▶ Task directions
Because the copy must hold no pictures, return the data below with all of its words intact.

▶ Task data
______

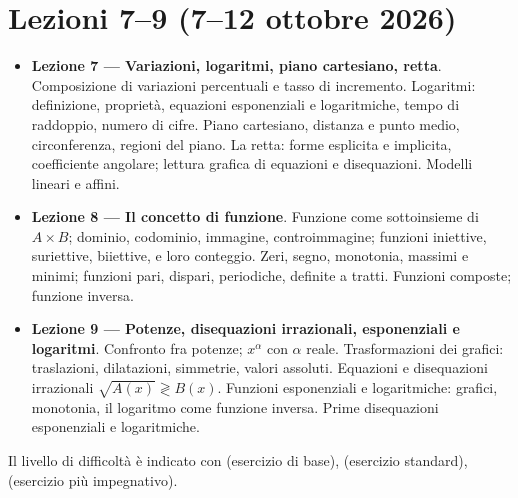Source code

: \chapter{Lezioni 7--9 (7--12 ottobre 2026)}

\begin{vuoto}{}
\begin{itemize}
\item[\bul] \textbf{Lezione 7 --- Variazioni, logaritmi, piano cartesiano, retta}. Composizione di variazioni percentuali e tasso di incremento. Logaritmi: definizione, proprietà, equazioni esponenziali e logaritmiche, tempo di raddoppio, numero di cifre. Piano cartesiano, distanza e punto medio, circonferenza, regioni del piano. La retta: forme esplicita e implicita, coefficiente angolare; lettura grafica di equazioni e disequazioni. Modelli lineari e affini.
\item[\bul] \textbf{Lezione 8 --- Il concetto di funzione}. Funzione come sottoinsieme di $A\times B$; dominio, codominio, immagine, controimmagine; funzioni iniettive, suriettive, biiettive, e loro conteggio. Zeri, segno, monotonia, massimi e minimi; funzioni pari, dispari, periodiche, definite a tratti. Funzioni composte; funzione inversa.
\item[\bul] \textbf{Lezione 9 --- Potenze, disequazioni irrazionali, esponenziali e logaritmi}. Confronto fra potenze; $x^\alpha$ con $\alpha$ reale. Trasformazioni dei grafici: traslazioni, dilatazioni, simmetrie, valori assoluti. Equazioni e disequazioni irrazionali $\sqrt{A(x)}\gtrless B(x)$. Funzioni esponenziali e logaritmiche: grafici, monotonia, il logaritmo come funzione inversa. Prime disequazioni esponenziali e logaritmiche.
\end{itemize}
\end{vuoto}

Il livello di difficoltà è indicato con  (esercizio di base),  (esercizio standard),  (esercizio più impegnativo).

______

▶ Written answer
Source code

: \chapter{Lezioni 7--9 (7--12 ottobre 2026)}

\begin{vuoto}{}
\begin{itemize}
\item[\bul] \textbf{Lezione 7 --- Variazioni, logaritmi, piano cartesiano, retta}. Composizione di variazioni percentuali e tasso di incremento. Logaritmi: definizione, proprietà, equazioni esponenziali e logaritmiche, tempo di raddoppio, numero di cifre. Piano cartesiano, distanza e punto medio, circonferenza, regioni del piano. La retta: forme esplicita e implicita, coefficiente angolare; lettura grafica di equazioni e disequazioni. Modelli lineari e affini.
\item[\bul] \textbf{Lezione 8 --- Il concetto di funzione}. Funzione come sottoinsieme di $A\times B$; dominio, codominio, immagine, controimmagine; funzioni iniettive, suriettive, biiettive, e loro conteggio. Zeri, segno, monotonia, massimi e minimi; funzioni pari, dispari, periodiche, definite a tratti. Funzioni composte; funzione inversa.
\item[\bul] \textbf{Lezione 9 --- Potenze, disequazioni irrazionali, esponenziali e logaritmi}. Confronto fra potenze; $x^\alpha$ con $\alpha$ reale. Trasformazioni dei grafici: traslazioni, dilatazioni, simmetrie, valori assoluti. Equazioni e disequazioni irrazionali $\sqrt{A(x)}\gtrless B(x)$. Funzioni esponenziali e logaritmiche: grafici, monotonia, il logaritmo come funzione inversa. Prime disequazioni esponenziali e logaritmiche.
\end{itemize}
\end{vuoto}

Il livello di difficoltà è indicato con  (esercizio di base),  (esercizio standard),  (esercizio più impegnativo).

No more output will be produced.